[[ Dataset records, beginning ]]

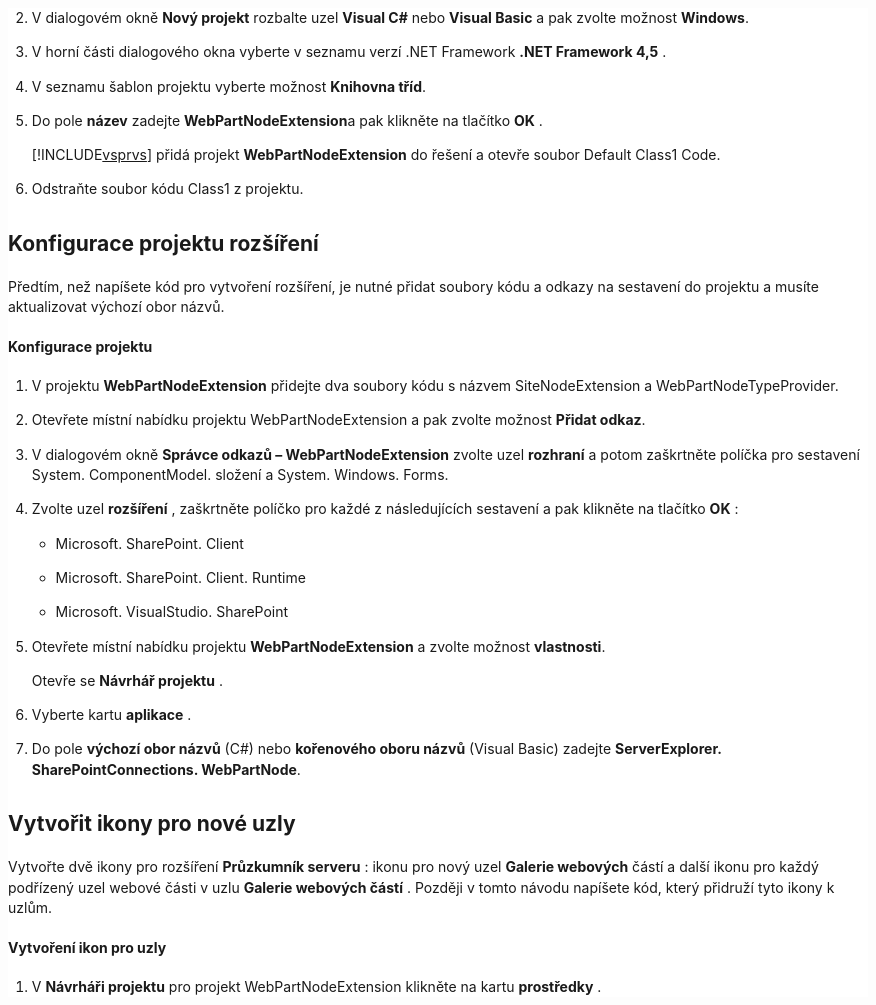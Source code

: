 2. V dialogovém okně  **Nový projekt** rozbalte uzel **Visual C#** nebo **Visual Basic** a pak zvolte možnost **Windows**.

3. V horní části dialogového okna vyberte v seznamu verzí .NET Framework **.NET Framework 4,5** .

4. V seznamu šablon projektu vyberte možnost **Knihovna tříd**.

5. Do pole **název** zadejte **WebPartNodeExtension**a pak klikněte na tlačítko **OK** .

     [!INCLUDE[vsprvs](../sharepoint/includes/vsprvs-md.md)] přidá projekt **WebPartNodeExtension** do řešení a otevře soubor Default Class1 Code.

6. Odstraňte soubor kódu Class1 z projektu.

## <a name="configure-the-extension-project"></a>Konfigurace projektu rozšíření
 Předtím, než napíšete kód pro vytvoření rozšíření, je nutné přidat soubory kódu a odkazy na sestavení do projektu a musíte aktualizovat výchozí obor názvů.

#### <a name="to-configure-the-project"></a>Konfigurace projektu

1. V projektu **WebPartNodeExtension** přidejte dva soubory kódu s názvem SiteNodeExtension a WebPartNodeTypeProvider.

2. Otevřete místní nabídku projektu WebPartNodeExtension a pak zvolte možnost **Přidat odkaz**.

3. V dialogovém okně **Správce odkazů – WebPartNodeExtension** zvolte uzel **rozhraní** a potom zaškrtněte políčka pro sestavení System. ComponentModel. složení a System. Windows. Forms.

4. Zvolte uzel **rozšíření** , zaškrtněte políčko pro každé z následujících sestavení a pak klikněte na tlačítko **OK** :

    - Microsoft. SharePoint. Client

    - Microsoft. SharePoint. Client. Runtime

    - Microsoft. VisualStudio. SharePoint

5. Otevřete místní nabídku projektu **WebPartNodeExtension** a zvolte možnost **vlastnosti**.

     Otevře se **Návrhář projektu** .

6. Vyberte kartu **aplikace** .

7. Do pole **výchozí obor názvů** (C#) nebo **kořenového oboru názvů** (Visual Basic) zadejte **ServerExplorer. SharePointConnections. WebPartNode**.

## <a name="create-icons-for-the-new-nodes"></a>Vytvořit ikony pro nové uzly
 Vytvořte dvě ikony pro rozšíření **Průzkumník serveru** : ikonu pro nový uzel **Galerie webových** částí a další ikonu pro každý podřízený uzel webové části v uzlu **Galerie webových částí** . Později v tomto návodu napíšete kód, který přidruží tyto ikony k uzlům.

#### <a name="to-create-icons-for-the-nodes"></a>Vytvoření ikon pro uzly

1. V **Návrháři projektu** pro projekt WebPartNodeExtension klikněte na kartu **prostředky** .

[[ Dataset records, end ]]

Work required ->
Every line from the line containing "Otevře se **Návrhář projektu** ." through the line containing "pro nové uzly" in the records above must be retyped exactly. Leave out the rest.

Answer section ->
     Otevře se **Návrhář projektu** .

6. Vyberte kartu **aplikace** .

7. Do pole **výchozí obor názvů** (C#) nebo **kořenového oboru názvů** (Visual Basic) zadejte **ServerExplorer. SharePointConnections. WebPartNode**.

## <a name="create-icons-for-the-new-nodes"></a>Vytvořit ikony pro nové uzly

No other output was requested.